È quindi nel sogno, in una realtà che sfugge, che “Eight Gates” muove i suoi flebili passi. Passi che echeggiano nel buio dell’oltretomba, attraversano a ritroso il portale e tornano in piena luce. Ogni brano è intriso di quella sostanziale amarezza che ha accompagnato Molina per i suoi 39 anni di vita, un sentimento così forte eppure così delicato, come se l’energia si tramutasse tutta in tocchi di corda adamantini e voci che vibrano dolenti nell’aria. Corde e archi che si fondono, disperazione lisergica da medicinale che affonda gli artigli nel cuore, chitarre elettriche impavide che si abbattono come fulmini su campi aperti, il folklore di una terra violenta trapiantato altrove, la sabbia scura portata nelle scarpe, recrudescenze country, di quello antico, legato alle radici con le catene di qualcun altro, ballate di sangue e amore evanescenza, acustiche vedute su pianori abbandonati, respiri di un altro mondo. Di tanto in tanto si può sentire Jason che scherza con chi assisteva alle registrazioni, un lascito che non andava tagliato.

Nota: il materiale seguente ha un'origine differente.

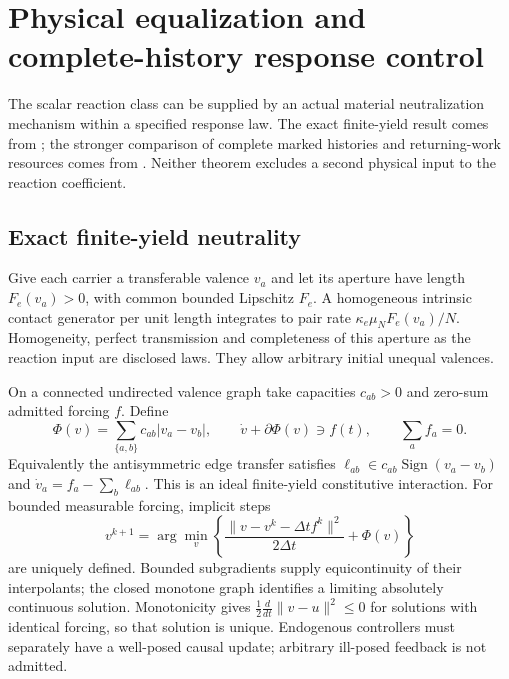 \documentclass[11pt,oneside,openany]{book}
\theoremstyle{definition}
\theoremstyle{remark}\newtheorem{remark}[theorem]{Remark}
\begin{document}
\chapter{Physical equalization and complete-history response control}
\label{kin:neutrality}

The scalar reaction class can be supplied by an actual material
neutralization mechanism within a specified response law. The exact
finite-yield result comes from \cite{M03}; the stronger comparison of
complete marked histories and returning-work resources comes from
\cite{M21}. Neither theorem excludes a second physical input to the
reaction coefficient.

\section{Exact finite-yield neutrality}
Give each carrier a transferable valence $v_a$ and let its aperture have
length $F_e(v_a)>0$, with common bounded Lipschitz $F_e$. A homogeneous
intrinsic contact generator per unit length integrates to pair rate
$\kappa_e\mu_NF_e(v_a)/N$. Homogeneity, perfect transmission and
completeness of this aperture as the reaction input are disclosed laws.
They allow arbitrary initial unequal valences.

On a connected undirected valence graph take capacities $c_{ab}>0$ and
zero-sum admitted forcing $f$. Define
\begin{equation}
 \Phi(v)=\sum_{\{a,b\}}c_{ab}|v_a-v_b|,\qquad
 \dot v+\partial\Phi(v)\ni f(t),\qquad \sum_af_a=0.
 \label{kin:yield}
\end{equation}
Equivalently the antisymmetric edge transfer satisfies
$\ell_{ab}\in c_{ab}\operatorname{Sign}(v_a-v_b)$ and
$\dot v_a=f_a-\sum_b\ell_{ab}$. This is an ideal finite-yield constitutive
interaction. For bounded measurable forcing, implicit steps
\[
 v^{k+1}=\arg\min_v\left\{
 \frac{\|v-v^k-\Delta t f^k\|^2}{2\Delta t}+\Phi(v)\right\}
\]
are uniquely defined. Bounded subgradients supply equicontinuity of their
interpolants; the closed monotone graph identifies a limiting absolutely
continuous solution. Monotonicity gives
$\frac12\frac d{dt}\|v-u\|^2\le0$ for solutions with identical forcing,
so that solution is unique. Endogenous controllers must separately have a
well-posed causal update; arbitrary ill-posed feedback is not admitted.
\end{document}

Bellezza che non si ripeterà mai più. Per questo, forse, dovremmo aggrapparci a questo disco come l’unico – ed ultimo – legame con un artista che invece servirebbe. Perché oggi ci sarebbe bisogno, ancora una volta, di una voce che faccia tremare una Terra più piatta che mai. Io un po’ me la faccio bastare così com’è, come un disco che la Secretly Canadian mi (ci) regala. Un atto d’amore, come quello che ho descritto sopra. Come quelli che descriveva Molina.